= What you need to do =
Give again, unaltered, the lines of the listing below that run from the line having "Trigger| Trigger | Trigger | Trigger|" through the line having "### La Bifurcación".

::::::::::

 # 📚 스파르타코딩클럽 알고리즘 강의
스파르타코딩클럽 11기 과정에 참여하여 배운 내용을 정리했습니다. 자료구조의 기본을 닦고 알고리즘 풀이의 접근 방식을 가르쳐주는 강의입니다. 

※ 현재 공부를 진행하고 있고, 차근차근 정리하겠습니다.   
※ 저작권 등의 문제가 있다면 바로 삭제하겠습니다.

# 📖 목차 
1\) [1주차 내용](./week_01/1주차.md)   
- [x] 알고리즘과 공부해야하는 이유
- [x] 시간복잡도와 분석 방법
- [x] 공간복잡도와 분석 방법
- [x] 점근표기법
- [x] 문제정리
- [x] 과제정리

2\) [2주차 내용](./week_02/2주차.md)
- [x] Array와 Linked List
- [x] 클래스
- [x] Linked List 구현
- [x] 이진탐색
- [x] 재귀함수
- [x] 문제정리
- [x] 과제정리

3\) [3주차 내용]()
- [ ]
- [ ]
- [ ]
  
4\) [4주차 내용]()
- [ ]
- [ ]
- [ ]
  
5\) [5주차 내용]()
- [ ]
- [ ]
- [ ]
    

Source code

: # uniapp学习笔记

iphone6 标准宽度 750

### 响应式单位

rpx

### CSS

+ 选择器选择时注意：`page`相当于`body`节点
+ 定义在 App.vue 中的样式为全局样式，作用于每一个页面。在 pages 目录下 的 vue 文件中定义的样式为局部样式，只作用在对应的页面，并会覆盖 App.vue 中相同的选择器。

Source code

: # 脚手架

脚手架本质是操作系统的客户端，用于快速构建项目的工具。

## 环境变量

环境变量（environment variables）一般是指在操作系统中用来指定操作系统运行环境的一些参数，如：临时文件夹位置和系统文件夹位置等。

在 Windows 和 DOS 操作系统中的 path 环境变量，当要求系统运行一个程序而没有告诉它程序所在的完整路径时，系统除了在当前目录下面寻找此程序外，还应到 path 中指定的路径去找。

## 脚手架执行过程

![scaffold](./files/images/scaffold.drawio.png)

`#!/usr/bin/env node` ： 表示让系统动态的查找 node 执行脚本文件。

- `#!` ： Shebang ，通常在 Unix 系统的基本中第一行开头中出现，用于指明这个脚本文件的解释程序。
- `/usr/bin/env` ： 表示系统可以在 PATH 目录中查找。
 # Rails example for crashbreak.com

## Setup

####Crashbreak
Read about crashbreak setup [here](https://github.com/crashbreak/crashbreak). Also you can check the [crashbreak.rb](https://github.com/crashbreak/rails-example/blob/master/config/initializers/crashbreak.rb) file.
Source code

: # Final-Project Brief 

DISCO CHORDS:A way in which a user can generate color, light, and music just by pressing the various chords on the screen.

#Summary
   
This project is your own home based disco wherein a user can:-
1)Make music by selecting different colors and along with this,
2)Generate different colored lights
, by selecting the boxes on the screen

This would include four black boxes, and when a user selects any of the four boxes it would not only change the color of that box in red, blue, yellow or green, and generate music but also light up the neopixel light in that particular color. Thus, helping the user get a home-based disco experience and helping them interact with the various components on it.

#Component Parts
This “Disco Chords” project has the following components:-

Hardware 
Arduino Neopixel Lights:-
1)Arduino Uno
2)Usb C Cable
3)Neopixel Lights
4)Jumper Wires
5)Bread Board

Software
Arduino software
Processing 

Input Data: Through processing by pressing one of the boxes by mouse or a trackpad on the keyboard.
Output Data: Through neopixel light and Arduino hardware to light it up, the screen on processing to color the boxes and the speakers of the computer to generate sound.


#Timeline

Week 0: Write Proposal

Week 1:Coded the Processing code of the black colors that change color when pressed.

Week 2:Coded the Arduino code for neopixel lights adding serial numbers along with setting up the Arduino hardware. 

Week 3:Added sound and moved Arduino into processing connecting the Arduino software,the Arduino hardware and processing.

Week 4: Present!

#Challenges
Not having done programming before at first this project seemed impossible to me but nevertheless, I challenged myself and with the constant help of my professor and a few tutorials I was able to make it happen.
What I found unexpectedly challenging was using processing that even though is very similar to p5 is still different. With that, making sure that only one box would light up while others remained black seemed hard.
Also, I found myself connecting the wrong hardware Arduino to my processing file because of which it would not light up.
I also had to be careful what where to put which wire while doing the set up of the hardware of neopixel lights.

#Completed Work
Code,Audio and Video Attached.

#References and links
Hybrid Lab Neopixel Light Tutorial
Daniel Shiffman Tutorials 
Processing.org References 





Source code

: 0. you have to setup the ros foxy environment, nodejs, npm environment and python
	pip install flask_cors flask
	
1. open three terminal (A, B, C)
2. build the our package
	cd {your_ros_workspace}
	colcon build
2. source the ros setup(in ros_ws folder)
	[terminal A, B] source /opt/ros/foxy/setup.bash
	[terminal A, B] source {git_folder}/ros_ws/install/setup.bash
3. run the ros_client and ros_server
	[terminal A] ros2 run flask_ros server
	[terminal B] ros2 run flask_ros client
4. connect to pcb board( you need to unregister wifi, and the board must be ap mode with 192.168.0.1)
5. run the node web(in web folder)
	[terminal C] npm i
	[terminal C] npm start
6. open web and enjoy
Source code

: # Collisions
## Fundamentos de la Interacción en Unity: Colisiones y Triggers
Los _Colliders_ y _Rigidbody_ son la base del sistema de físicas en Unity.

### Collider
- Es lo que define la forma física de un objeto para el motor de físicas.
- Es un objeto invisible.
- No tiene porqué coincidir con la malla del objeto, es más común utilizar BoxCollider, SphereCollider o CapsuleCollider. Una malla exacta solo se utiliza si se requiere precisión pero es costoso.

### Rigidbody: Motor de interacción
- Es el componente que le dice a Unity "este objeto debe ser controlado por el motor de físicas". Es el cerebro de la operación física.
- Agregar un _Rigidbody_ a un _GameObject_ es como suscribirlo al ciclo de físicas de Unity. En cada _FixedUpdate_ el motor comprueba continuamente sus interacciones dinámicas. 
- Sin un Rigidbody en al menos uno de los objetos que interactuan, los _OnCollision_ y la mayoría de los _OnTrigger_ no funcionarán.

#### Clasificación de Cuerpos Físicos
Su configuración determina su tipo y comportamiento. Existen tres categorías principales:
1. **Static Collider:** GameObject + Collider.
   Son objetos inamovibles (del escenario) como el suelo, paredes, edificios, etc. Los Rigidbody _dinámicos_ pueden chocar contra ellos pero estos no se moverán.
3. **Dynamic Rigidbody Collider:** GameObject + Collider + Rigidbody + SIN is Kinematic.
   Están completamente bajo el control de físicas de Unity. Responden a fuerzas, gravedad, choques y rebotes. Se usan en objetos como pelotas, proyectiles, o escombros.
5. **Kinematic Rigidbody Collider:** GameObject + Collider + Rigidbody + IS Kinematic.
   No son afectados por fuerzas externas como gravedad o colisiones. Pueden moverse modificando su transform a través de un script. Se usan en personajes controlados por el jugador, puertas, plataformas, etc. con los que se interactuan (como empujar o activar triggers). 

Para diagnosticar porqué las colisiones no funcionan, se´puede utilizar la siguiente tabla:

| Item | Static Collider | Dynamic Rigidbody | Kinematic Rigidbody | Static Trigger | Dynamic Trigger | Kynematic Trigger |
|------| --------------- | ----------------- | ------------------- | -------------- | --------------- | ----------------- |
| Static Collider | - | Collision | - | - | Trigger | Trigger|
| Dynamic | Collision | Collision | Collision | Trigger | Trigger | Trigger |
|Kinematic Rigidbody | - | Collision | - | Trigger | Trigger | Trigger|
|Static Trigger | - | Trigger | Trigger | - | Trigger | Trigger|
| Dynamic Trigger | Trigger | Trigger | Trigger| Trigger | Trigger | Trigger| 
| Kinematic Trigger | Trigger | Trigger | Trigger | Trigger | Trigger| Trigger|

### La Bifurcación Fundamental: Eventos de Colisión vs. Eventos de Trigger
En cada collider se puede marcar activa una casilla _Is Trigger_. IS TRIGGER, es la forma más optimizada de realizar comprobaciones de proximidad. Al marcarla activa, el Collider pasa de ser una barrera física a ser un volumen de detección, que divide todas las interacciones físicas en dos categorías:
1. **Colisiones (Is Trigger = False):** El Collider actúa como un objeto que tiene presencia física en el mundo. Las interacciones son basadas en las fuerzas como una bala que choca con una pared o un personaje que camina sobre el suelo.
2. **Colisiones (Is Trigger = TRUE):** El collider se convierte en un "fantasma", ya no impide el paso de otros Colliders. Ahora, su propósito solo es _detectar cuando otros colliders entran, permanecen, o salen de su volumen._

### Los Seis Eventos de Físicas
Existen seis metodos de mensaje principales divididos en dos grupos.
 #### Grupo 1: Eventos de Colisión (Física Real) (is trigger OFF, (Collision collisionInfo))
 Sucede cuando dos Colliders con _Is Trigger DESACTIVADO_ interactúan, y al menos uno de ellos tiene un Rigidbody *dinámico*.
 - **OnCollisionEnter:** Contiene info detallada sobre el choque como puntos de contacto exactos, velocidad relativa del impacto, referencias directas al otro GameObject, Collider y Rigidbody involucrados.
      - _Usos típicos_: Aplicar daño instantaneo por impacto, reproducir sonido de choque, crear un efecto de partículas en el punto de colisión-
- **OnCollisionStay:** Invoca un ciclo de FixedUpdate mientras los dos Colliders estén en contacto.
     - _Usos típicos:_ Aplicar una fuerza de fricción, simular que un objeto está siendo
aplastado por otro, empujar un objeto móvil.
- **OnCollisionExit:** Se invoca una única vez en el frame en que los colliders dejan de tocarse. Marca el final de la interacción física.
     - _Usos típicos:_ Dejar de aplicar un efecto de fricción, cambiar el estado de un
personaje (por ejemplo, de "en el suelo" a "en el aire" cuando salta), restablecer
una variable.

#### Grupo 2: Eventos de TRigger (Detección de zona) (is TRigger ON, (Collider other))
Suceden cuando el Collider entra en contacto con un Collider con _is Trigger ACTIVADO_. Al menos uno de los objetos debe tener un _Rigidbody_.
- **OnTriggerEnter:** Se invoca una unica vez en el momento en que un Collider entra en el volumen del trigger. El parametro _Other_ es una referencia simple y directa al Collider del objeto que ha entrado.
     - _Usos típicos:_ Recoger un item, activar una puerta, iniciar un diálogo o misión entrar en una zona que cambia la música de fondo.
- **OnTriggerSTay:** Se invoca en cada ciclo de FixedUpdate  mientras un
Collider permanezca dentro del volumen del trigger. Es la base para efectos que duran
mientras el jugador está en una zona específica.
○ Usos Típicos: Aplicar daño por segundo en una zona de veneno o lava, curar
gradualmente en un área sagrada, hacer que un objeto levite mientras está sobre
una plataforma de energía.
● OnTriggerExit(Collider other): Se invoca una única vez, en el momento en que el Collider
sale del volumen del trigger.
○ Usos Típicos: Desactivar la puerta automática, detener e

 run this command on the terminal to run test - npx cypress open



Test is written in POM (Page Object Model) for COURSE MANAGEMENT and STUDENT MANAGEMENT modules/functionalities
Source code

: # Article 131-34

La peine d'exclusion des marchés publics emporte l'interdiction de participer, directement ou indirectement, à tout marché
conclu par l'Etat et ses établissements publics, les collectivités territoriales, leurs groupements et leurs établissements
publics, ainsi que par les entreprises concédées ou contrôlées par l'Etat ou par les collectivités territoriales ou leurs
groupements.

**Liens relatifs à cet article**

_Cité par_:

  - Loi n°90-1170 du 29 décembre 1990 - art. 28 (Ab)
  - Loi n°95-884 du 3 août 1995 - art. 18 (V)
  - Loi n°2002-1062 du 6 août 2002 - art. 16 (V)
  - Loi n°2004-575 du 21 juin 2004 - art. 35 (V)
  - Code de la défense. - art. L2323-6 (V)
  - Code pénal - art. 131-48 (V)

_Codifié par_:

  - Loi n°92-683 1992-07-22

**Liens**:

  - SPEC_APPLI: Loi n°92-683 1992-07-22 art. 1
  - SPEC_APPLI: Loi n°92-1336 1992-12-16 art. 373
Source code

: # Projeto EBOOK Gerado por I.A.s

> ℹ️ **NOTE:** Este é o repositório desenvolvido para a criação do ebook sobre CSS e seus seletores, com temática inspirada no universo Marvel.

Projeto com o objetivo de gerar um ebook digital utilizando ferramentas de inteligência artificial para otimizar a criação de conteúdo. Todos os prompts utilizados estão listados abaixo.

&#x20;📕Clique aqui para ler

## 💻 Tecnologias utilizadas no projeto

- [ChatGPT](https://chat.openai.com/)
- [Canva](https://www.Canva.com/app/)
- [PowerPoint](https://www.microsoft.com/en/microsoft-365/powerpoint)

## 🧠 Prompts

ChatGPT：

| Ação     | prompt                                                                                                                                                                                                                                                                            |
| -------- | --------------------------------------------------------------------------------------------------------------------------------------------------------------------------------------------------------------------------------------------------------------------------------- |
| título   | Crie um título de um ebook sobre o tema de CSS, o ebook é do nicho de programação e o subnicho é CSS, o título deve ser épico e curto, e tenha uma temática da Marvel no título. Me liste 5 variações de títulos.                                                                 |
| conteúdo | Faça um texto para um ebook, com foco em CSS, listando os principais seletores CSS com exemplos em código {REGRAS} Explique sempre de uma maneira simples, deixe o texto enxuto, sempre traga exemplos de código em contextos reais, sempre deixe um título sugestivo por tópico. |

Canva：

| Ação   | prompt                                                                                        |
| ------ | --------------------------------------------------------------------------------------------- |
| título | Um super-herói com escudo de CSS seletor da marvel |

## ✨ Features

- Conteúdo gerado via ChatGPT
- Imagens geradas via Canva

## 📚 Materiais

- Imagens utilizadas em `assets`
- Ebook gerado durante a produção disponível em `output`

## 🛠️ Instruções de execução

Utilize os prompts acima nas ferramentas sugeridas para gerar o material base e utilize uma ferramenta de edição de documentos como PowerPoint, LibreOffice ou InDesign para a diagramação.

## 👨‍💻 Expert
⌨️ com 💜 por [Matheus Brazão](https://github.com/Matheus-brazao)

::::::::::

= Answer section =
| Dynamic Trigger | Trigger | Trigger | Trigger| Trigger | Trigger | Trigger| 
| Kinematic Trigger | Trigger | Trigger | Trigger | Trigger | Trigger| Trigger|

### La Bifurcación Fundamental: Eventos de Colisión vs. Eventos de Trigger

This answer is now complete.